Information supplied =>
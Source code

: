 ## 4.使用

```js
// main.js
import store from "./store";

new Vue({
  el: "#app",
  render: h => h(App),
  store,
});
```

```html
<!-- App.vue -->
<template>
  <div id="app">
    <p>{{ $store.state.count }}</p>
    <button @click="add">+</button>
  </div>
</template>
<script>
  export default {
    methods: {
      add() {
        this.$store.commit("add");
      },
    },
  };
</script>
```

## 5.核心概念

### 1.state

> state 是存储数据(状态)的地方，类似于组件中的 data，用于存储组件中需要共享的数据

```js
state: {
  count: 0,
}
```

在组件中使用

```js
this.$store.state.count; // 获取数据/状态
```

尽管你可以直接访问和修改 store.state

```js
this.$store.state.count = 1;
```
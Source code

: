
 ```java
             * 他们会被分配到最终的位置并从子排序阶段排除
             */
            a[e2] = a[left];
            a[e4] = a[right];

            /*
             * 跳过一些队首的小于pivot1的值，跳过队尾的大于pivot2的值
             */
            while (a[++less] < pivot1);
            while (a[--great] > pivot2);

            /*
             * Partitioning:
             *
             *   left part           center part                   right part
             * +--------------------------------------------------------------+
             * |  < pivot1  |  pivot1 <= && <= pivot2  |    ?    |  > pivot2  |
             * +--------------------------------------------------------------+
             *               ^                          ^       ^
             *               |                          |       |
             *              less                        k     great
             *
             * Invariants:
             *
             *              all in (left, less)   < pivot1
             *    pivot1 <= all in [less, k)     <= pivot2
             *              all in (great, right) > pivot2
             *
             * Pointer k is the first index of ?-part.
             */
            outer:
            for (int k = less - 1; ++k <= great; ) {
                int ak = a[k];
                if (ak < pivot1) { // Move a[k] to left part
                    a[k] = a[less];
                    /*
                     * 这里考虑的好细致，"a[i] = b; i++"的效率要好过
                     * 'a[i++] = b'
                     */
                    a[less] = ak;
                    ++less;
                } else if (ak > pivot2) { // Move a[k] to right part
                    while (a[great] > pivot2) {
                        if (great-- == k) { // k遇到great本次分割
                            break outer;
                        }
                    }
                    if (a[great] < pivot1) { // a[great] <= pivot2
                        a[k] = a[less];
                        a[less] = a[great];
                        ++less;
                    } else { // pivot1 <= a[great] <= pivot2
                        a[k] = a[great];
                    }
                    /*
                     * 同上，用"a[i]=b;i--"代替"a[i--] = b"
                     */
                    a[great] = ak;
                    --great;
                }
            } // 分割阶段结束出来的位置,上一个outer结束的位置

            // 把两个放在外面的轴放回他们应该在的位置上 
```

Directions =>
Could you copy the listing above word for word?

Output =>
Source code

: ## 4.使用

```js
// main.js
import store from "./store";

new Vue({
  el: "#app",
  render: h => h(App),
  store,
});
```

```html
<!-- App.vue -->
<template>
  <div id="app">
    <p>{{ $store.state.count }}</p>
    <button @click="add">+</button>
  </div>
</template>
<script>
  export default {
    methods: {
      add() {
        this.$store.commit("add");
      },
    },
  };
</script>
```

## 5.核心概念

### 1.state

> state 是存储数据(状态)的地方，类似于组件中的 data，用于存储组件中需要共享的数据

```js
state: {
  count: 0,
}
```

在组件中使用

```js
this.$store.state.count; // 获取数据/状态
```

尽管你可以直接访问和修改 store.state

```js
this.$store.state.count = 1;
```
Source code

:
 ```java
             * 他们会被分配到最终的位置并从子排序阶段排除
             */
            a[e2] = a[left];
            a[e4] = a[right];

            /*
             * 跳过一些队首的小于pivot1的值，跳过队尾的大于pivot2的值
             */
            while (a[++less] < pivot1);
            while (a[--great] > pivot2);

            /*
             * Partitioning:
             *
             *   left part           center part                   right part
             * +--------------------------------------------------------------+
             * |  < pivot1  |  pivot1 <= && <= pivot2  |    ?    |  > pivot2  |
             * +--------------------------------------------------------------+
             *               ^                          ^       ^
             *               |                          |       |
             *              less                        k     great
             *
             * Invariants:
             *
             *              all in (left, less)   < pivot1
             *    pivot1 <= all in [less, k)     <= pivot2
             *              all in (great, right) > pivot2
             *
             * Pointer k is the first index of ?-part.
             */
            outer:
            for (int k = less - 1; ++k <= great; ) {
                int ak = a[k];
                if (ak < pivot1) { // Move a[k] to left part
                    a[k] = a[less];
                    /*
                     * 这里考虑的好细致，"a[i] = b; i++"的效率要好过
                     * 'a[i++] = b'
                     */
                    a[less] = ak;
                    ++less;
                } else if (ak > pivot2) { // Move a[k] to right part
                    while (a[great] > pivot2) {
                        if (great-- == k) { // k遇到great本次分割
                            break outer;
                        }
                    }
                    if (a[great] < pivot1) { // a[great] <= pivot2
                        a[k] = a[less];
                        a[less] = a[great];
                        ++less;
                    } else { // pivot1 <= a[great] <= pivot2
                        a[k] = a[great];
                    }
                    /*
                     * 同上，用"a[i]=b;i--"代替"a[i--] = b"
                     */
                    a[great] = ak;
                    --great;
                }
            } // 分割阶段结束出来的位置,上一个outer结束的位置

            // 把两个放在外面的轴放回他们应该在的位置上 
```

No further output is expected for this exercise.